Nesse âmbito, o Gabinete de Coordenação dos Assuntos Humanitários (OCHA) das Nações Unidas (ONU) e o Alto Comissariado das Nações unidas para os Refugiados (ACNUR) lançam esta terça-feira o Plano de Resposta Humanitária (PRH) de 2022 para o Afeganistão e o Plano Regional de Resposta aos Refugiados (PRR) da Situação no Afeganistão.
Como parte do programa, haverá uma apresentação do Plano de Resposta Humanitária (PRH) do Afeganistão 2022 a cargo de Martin Griffiths, subsecretário-geral das Nações Unidas para os Assuntos Humanitários e coordenador da Ajuda de Emergência.
Para além disso, no lançamento de hoje, Filippo Grandi, alto-comissário das Nações Unidas para os Refugiados, vai apresentar o Plano Regional de Resposta aos Refugiados (PRR) de 2022 sobre a Situação no Afeganistão.
O lançamento terá ainda intervenções de representantes de organizações não governamentais (ONG), do representante dos refugiados: Saleema Rehman, médico afegão refugiado no Paquistão e vencedor do Prémio Nansen 2021 da região asiática e a moderação de Dominique Hyde, diretora de Relações Externas, da ACNUR.
Pelo menos nove crianças morreram e outras quatro ficaram feridas numa explosão ocorrida ontem no leste do Afeganistão, perto da fronteira com o Paquistão, informou o gabinete do governador local nomeado pelos talibãs.

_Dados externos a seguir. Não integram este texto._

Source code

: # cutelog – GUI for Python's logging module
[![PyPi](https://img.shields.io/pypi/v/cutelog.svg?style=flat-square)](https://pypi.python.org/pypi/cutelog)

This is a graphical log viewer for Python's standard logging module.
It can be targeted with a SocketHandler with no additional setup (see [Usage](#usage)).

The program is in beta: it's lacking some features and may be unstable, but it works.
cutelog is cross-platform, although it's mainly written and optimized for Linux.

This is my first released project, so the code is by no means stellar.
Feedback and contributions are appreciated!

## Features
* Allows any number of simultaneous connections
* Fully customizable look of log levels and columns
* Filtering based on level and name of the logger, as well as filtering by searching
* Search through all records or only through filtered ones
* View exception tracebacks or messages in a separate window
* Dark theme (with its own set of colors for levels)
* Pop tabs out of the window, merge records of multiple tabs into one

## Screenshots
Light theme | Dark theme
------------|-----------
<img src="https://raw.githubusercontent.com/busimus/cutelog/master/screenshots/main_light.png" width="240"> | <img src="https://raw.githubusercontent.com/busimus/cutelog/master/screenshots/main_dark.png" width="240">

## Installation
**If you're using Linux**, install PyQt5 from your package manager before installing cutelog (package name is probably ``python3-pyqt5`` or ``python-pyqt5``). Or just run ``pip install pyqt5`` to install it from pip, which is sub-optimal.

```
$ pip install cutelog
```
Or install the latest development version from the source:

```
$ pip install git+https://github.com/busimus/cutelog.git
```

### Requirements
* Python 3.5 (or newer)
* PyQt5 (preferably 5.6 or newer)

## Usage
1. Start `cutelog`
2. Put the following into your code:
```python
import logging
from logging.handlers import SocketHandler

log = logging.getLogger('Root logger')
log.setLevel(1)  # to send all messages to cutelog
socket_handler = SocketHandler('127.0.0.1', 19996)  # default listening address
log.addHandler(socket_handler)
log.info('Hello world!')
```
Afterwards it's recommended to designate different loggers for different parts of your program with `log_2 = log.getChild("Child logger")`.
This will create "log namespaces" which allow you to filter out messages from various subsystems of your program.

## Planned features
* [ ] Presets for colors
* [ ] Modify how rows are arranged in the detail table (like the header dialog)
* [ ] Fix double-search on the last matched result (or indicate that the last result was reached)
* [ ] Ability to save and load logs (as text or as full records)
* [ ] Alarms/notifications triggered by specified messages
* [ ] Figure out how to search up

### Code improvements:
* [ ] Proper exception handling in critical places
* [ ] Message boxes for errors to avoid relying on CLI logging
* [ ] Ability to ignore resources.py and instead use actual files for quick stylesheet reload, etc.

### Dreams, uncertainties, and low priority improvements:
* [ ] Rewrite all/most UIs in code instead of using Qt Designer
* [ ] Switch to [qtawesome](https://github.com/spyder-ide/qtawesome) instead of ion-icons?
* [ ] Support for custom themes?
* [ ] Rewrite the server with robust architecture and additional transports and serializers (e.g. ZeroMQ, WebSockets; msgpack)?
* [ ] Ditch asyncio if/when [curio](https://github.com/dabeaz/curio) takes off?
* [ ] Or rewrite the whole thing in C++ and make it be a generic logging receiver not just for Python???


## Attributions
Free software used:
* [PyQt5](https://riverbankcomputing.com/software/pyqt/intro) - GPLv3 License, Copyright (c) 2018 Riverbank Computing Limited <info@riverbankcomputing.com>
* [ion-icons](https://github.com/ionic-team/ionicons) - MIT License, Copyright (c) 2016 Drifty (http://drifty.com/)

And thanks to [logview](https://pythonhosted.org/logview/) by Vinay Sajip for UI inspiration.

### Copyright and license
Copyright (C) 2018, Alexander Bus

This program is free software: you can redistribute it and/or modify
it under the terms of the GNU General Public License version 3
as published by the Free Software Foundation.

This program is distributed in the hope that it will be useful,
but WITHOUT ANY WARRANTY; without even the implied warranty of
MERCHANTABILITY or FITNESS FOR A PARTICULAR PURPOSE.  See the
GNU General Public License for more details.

Num comunicado, o gabinete do governador referiu que a explosão ocorreu quando um carrinho que vendia alimentos atingiu um antigo morteiro não detonado no distrito de Lalopar, no leste da província de Nagarhar.
A província em questão é encarada como um reduto do grupo ‘jihadista’ Estado Islâmico (EI), que tem realizado vários ataques no Afeganistão desde que os talibãs assumiram o controlo do país em meados de agosto passado.
O EI tem operado no Afeganistão desde 2014 e realizado dezenas de ataques que, na maioria das vezes, têm como alvo a minoria muçulmana xiita do país.